A previous attempt to boost the Colorado Option
This is not the only instance of the Division of Insurance and Connect for Health seeking to elevate Colorado Option plans this year. There was also a previous attempt, involving how plans were sorted on the exchange.
There are 166 health insurance plans being sold on the exchange this year, split across multiple insurance carriers, counties and bronze, silver and gold levels. That makes for a sometimes bewildering forest of options on the exchange.
To better organize the chaos, Connect for Health creates a sorting system called “preferential display.” In most years, the preferential display favors lower premium prices, so the cheapest plans are what people searching for coverage will see first — though the exchange has other options for sorting plans. Think of it like the results that appear on the first page of a Google search.
But, when open enrollment kicked off this year, Connect for Health, at the request of the Division of Insurance, gave Colorado Option plans top billing in the preferential display.
Conway, the insurance commissioner, said the goal in prioritizing Colorado Option plans was to help people better compare coverage. Because the Colorado Option is built on a standardized benefit design — meaning what people get from their coverage should be the same across all Colorado Option plans — Conway said that made it simpler for people to shop because all they needed to consider was price and the plan’s provider network of doctors and hospitals.
“We want consumers to know when they are looking at Colorado Option plans that it’s an apples-to-apples comparison,” Conway said in an interview.
The decision to highlight Colorado Option plans in the preferential display provided the rationale for also making Colorado Option plans the suggested plans for Bright and Oscar customers, Conway said.
But, after criticism, the state backed off the preferred billing for Colorado Option plans, instead going back to sorting plans by premium price. By then, it was too late to change the suggested plans.
“We’re out of runway to actually change anything from a technology standpoint,” Patterson said.
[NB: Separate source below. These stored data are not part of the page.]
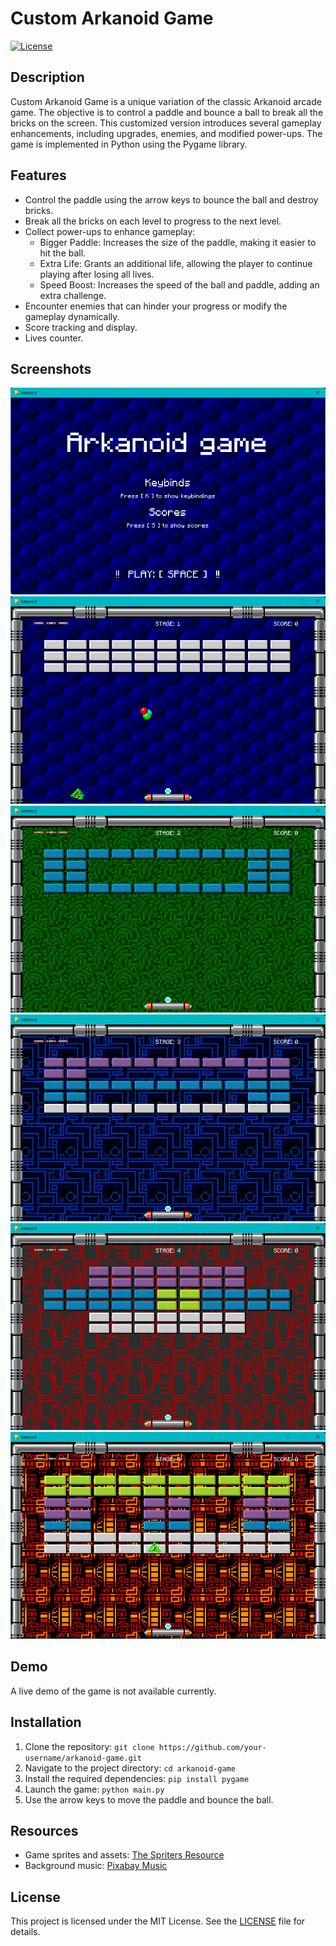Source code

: # Custom Arkanoid Game

[![License](https://img.shields.io/badge/license-MIT-blue.svg)](https://opensource.org/licenses/MIT)

## Description

Custom Arkanoid Game is a unique variation of the classic Arkanoid arcade game. The objective is to control a paddle and bounce a ball to break all the bricks on the screen. This customized version introduces several gameplay enhancements, including upgrades, enemies, and modified power-ups. The game is implemented in Python using the Pygame library.

## Features

- Control the paddle using the arrow keys to bounce the ball and destroy bricks.
- Break all the bricks on each level to progress to the next level.
- Collect power-ups to enhance gameplay:
    - Bigger Paddle: Increases the size of the paddle, making it easier to hit the ball.
    - Extra Life: Grants an additional life, allowing the player to continue playing after losing all lives.
    - Speed Boost: Increases the speed of the ball and paddle, adding an extra challenge.
- Encounter enemies that can hinder your progress or modify the gameplay dynamically.
- Score tracking and display.
- Lives counter.

## Screenshots

![Main menu](screenshots/main.png)
![Stage 1](screenshots/game_stage1.png)
![Stage 2](screenshots/game_stage2.png)
![Stage 3](screenshots/game_stage3.png)
![Stage 4](screenshots/game_stage4.png)
![Stage 5](screenshots/game_stage5.png)

## Demo

A live demo of the game is not available currently.

## Installation

1. Clone the repository: `git clone https://github.com/your-username/arkanoid-game.git`
2. Navigate to the project directory: `cd arkanoid-game`
3. Install the required dependencies: `pip install pygame`
4. Launch the game: `python main.py`
5. Use the arrow keys to move the paddle and bounce the ball.

## Resources

- Game sprites and assets: [The Spriters Resource](https://www.spriters-resource.com/arcade/arkanoid/)
- Background music: [Pixabay Music](https://pixabay.com/pl/music/)

## License

This project is licensed under the MIT License. See the [LICENSE](LICENSE) file for details.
Conway, though, said he hopes to push for preferential display favoritism for Colorado Option plans again next year, reiterating that he believes the plans provide the clearest opportunity to compare coverage. Sorting plans just by premium price gives carriers an incentive to under-price their plans in the hope of signing up more people, Conway said. That could lead to unsustainability that sees more carriers falter.
Highlighting Colorado Option plans would give consumers a broader view across all insurers, he said.
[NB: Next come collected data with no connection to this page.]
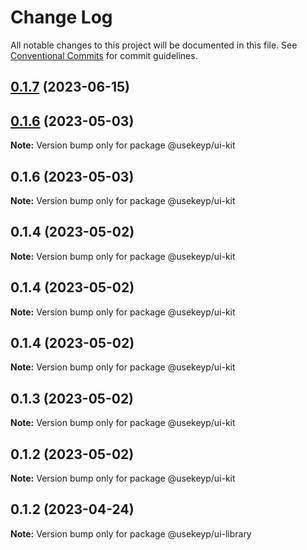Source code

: # Change Log

All notable changes to this project will be documented in this file.
See [Conventional Commits](https://conventionalcommits.org) for commit guidelines.

## [0.1.7](https://github.com/UseKeyp/usekeyp-js-sdk/compare/v0.1.7-staging.1...v0.1.7) (2023-06-15)



## [0.1.6](https://github.com/UseKeyp/usekeyp-js-sdk/compare/v0.1.6-staging.0...v0.1.6) (2023-05-03)

**Note:** Version bump only for package @usekeyp/ui-kit





## 0.1.6 (2023-05-03)

**Note:** Version bump only for package @usekeyp/ui-kit





## 0.1.4 (2023-05-02)

**Note:** Version bump only for package @usekeyp/ui-kit





## 0.1.4 (2023-05-02)

**Note:** Version bump only for package @usekeyp/ui-kit





## 0.1.4 (2023-05-02)

**Note:** Version bump only for package @usekeyp/ui-kit





## 0.1.3 (2023-05-02)

**Note:** Version bump only for package @usekeyp/ui-kit





## 0.1.2 (2023-05-02)

**Note:** Version bump only for package @usekeyp/ui-kit





## 0.1.2 (2023-04-24)

**Note:** Version bump only for package @usekeyp/ui-library
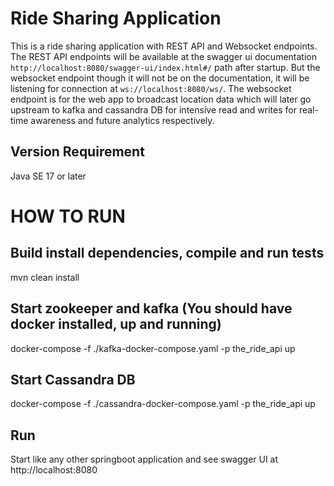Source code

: # Ride Sharing Application

This is a ride sharing application with REST API and Websocket endpoints. The REST API endpoints will be available at the swagger ui documentation `http://localhost:8080/swagger-ui/index.html#/` path after startup. But the websocket endpoint though it will not be on the documentation, it will be listening for connection at `ws://localhost:8080/ws/`. The websocket endpoint is for the web app to broadcast location data which will later go upstream to kafka and cassandra DB for intensive read and writes for real-time awareness and future analytics respectively.

## Version Requirement
Java SE 17 or later

# HOW TO RUN


## Build install dependencies, compile and run tests

mvn clean install

## Start zookeeper and kafka (You should have docker installed, up and running)

docker-compose -f ./kafka-docker-compose.yaml -p the_ride_api up


## Start Cassandra DB

docker-compose -f ./cassandra-docker-compose.yaml -p the_ride_api up

## Run

Start like any other springboot application and see swagger UI at http://localhost:8080



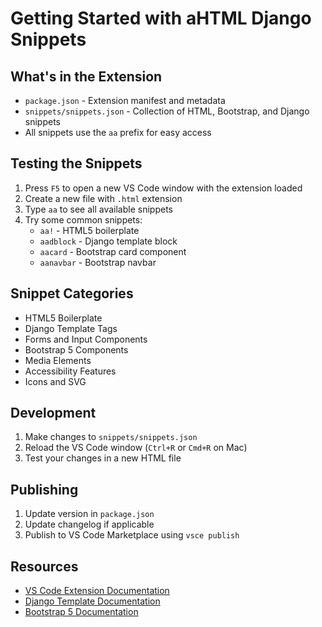# Getting Started with aHTML Django Snippets

## What's in the Extension
* `package.json` - Extension manifest and metadata
* `snippets/snippets.json` - Collection of HTML, Bootstrap, and Django snippets
* All snippets use the `aa` prefix for easy access

## Testing the Snippets

1. Press `F5` to open a new VS Code window with the extension loaded
2. Create a new file with `.html` extension
3. Type `aa` to see all available snippets
4. Try some common snippets:
   * `aa!` - HTML5 boilerplate
   * `aadblock` - Django template block
   * `aacard` - Bootstrap card component
   * `aanavbar` - Bootstrap navbar

## Snippet Categories

* HTML5 Boilerplate
* Django Template Tags
* Forms and Input Components
* Bootstrap 5 Components
* Media Elements
* Accessibility Features
* Icons and SVG

## Development

1. Make changes to `snippets/snippets.json`
2. Reload the VS Code window (`Ctrl+R` or `Cmd+R` on Mac)
3. Test your changes in a new HTML file

## Publishing

1. Update version in `package.json`
2. Update changelog if applicable
3. Publish to VS Code Marketplace using `vsce publish`

## Resources

* [VS Code Extension Documentation](https://code.visualstudio.com/api)
* [Django Template Documentation](https://docs.djangoproject.com/en/stable/topics/templates/)
* [Bootstrap 5 Documentation](https://getbootstrap.com/docs/5.0/getting-started/introduction/)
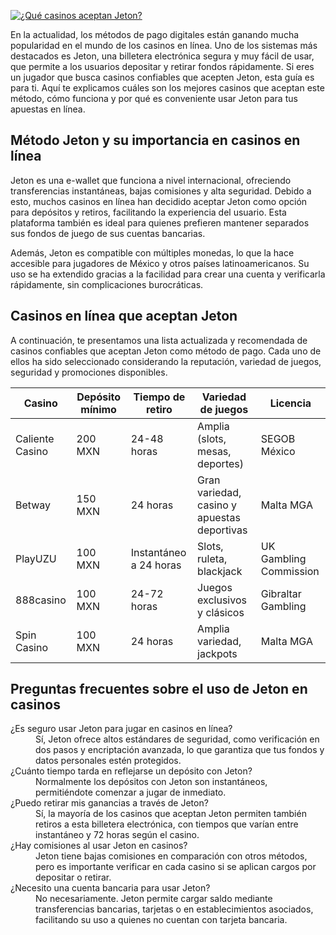 [![¿Qué casinos aceptan Jeton?](https://123-caf.pages.dev/gitsignup.png)](https://vrmoo.ru/Bt82HjjY)

<p>En la actualidad, los métodos de pago digitales están ganando mucha popularidad en el mundo de los casinos en línea. Uno de los sistemas más destacados es Jeton, una billetera electrónica segura y muy fácil de usar, que permite a los usuarios depositar y retirar fondos rápidamente. Si eres un jugador que busca casinos confiables que acepten Jeton, esta guía es para ti. Aquí te explicamos cuáles son los mejores casinos que aceptan este método, cómo funciona y por qué es conveniente usar Jeton para tus apuestas en línea.</p>  <h2>Método Jeton y su importancia en casinos en línea</h2> <p>Jeton es una e-wallet que funciona a nivel internacional, ofreciendo transferencias instantáneas, bajas comisiones y alta seguridad. Debido a esto, muchos casinos en línea han decidido aceptar Jeton como opción para depósitos y retiros, facilitando la experiencia del usuario. Esta plataforma también es ideal para quienes prefieren mantener separados sus fondos de juego de sus cuentas bancarias.</p> <p>Además, Jeton es compatible con múltiples monedas, lo que la hace accesible para jugadores de México y otros países latinoamericanos. Su uso se ha extendido gracias a la facilidad para crear una cuenta y verificarla rápidamente, sin complicaciones burocráticas.</p>  <h2>Casinos en línea que aceptan Jeton</h2> <p>A continuación, te presentamos una lista actualizada y recomendada de casinos confiables que aceptan Jeton como método de pago. Cada uno de ellos ha sido seleccionado considerando la reputación, variedad de juegos, seguridad y promociones disponibles.</p>  <table>   <thead>     <tr>       <th>Casino</th>       <th>Depósito mínimo</th>       <th>Tiempo de retiro</th>       <th>Variedad de juegos</th>       <th>Licencia</th>     </tr>   </thead>   <tbody>     <tr>       <td>Caliente Casino</td>       <td>200 MXN</td>       <td>24-48 horas</td>       <td>Amplia (slots, mesas, deportes)</td>       <td>SEGOB México</td>     </tr>     <tr>       <td>Betway</td>       <td>150 MXN</td>       <td>24 horas</td>       <td>Gran variedad, casino y apuestas deportivas</td>       <td>Malta MGA</td>     </tr>     <tr>       <td>PlayUZU</td>       <td>100 MXN</td>       <td>Instantáneo a 24 horas</td>       <td>Slots, ruleta, blackjack</td>       <td>UK Gambling Commission</td>     </tr>     <tr>       <td>888casino</td>       <td>100 MXN</td>       <td>24-72 horas</td>       <td>Juegos exclusivos y clásicos</td>       <td>Gibraltar Gambling</td>     </tr>     <tr>       <td>Spin Casino</td>       <td>100 MXN</td>       <td>24 horas</td>       <td>Amplia variedad, jackpots</td>       <td>Malta MGA</td>     </tr>   </tbody> </table>  <h2>Preguntas frecuentes sobre el uso de Jeton en casinos</h2>  <dl>   <dt>¿Es seguro usar Jeton para jugar en casinos en línea?</dt>   <dd>Sí, Jeton ofrece altos estándares de seguridad, como verificación en dos pasos y encriptación avanzada, lo que garantiza que tus fondos y datos personales estén protegidos.</dd>    <dt>¿Cuánto tiempo tarda en reflejarse un depósito con Jeton?</dt>   <dd>Normalmente los depósitos con Jeton son instantáneos, permitiéndote comenzar a jugar de inmediato.</dd>    <dt>¿Puedo retirar mis ganancias a través de Jeton?</dt>   <dd>Sí, la mayoría de los casinos que aceptan Jeton permiten también retiros a esta billetera electrónica, con tiempos que varían entre instantáneo y 72 horas según el casino.</dd>    <dt>¿Hay comisiones al usar Jeton en casinos?</dt>   <dd>Jeton tiene bajas comisiones en comparación con otros métodos, pero es importante verificar en cada casino si se aplican cargos por depositar o retirar.</dd>    <dt>¿Necesito una cuenta bancaria para usar Jeton?</dt>   <dd>No necesariamente. Jeton permite cargar saldo mediante transferencias bancarias, tarjetas o en establecimientos asociados, facilitando su uso a quienes no cuentan con tarjeta bancaria.</dd> </dl>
“I think that’s good for the market and good for the sustainability of the market, too,” he said during last month’s Connect for Health board meeting.
Urging consumers to shop
The dispute has left lingering questions and frustrations. But people on all sides of the issue agree that the complexity of the situation shows why consumers looking for insurance in the individual market need to be proactive shoppers this year.
Fearing, the president of the state’s brokers group, said people should think about using a broker to help navigate the system and make sure they end up with a plan that meets their needs.
“Don’t just click through the path of least resistance,” she said.
Patterson also highlighted the importance of shopping.
“This year is more important than last year to make sure you shop,” Patterson said. “There are just so many big things moving around.”
But, at last month’s Connect for Health board meeting, some members questioned how this encouragement of shopping squares with the idea of offering suggested plans.
“If you’re a member and you see something show up in your inbox that says (Connect for Health) has a plan that is a suggested match for your other plan, that carries weight,” said board vice chair Marc Reece, who also works as the senior director for state government affairs for Aetna’s western region. “If we’re making a suggestion, knowing that that carries weight, how do we balance that against the message to be sure to shop?”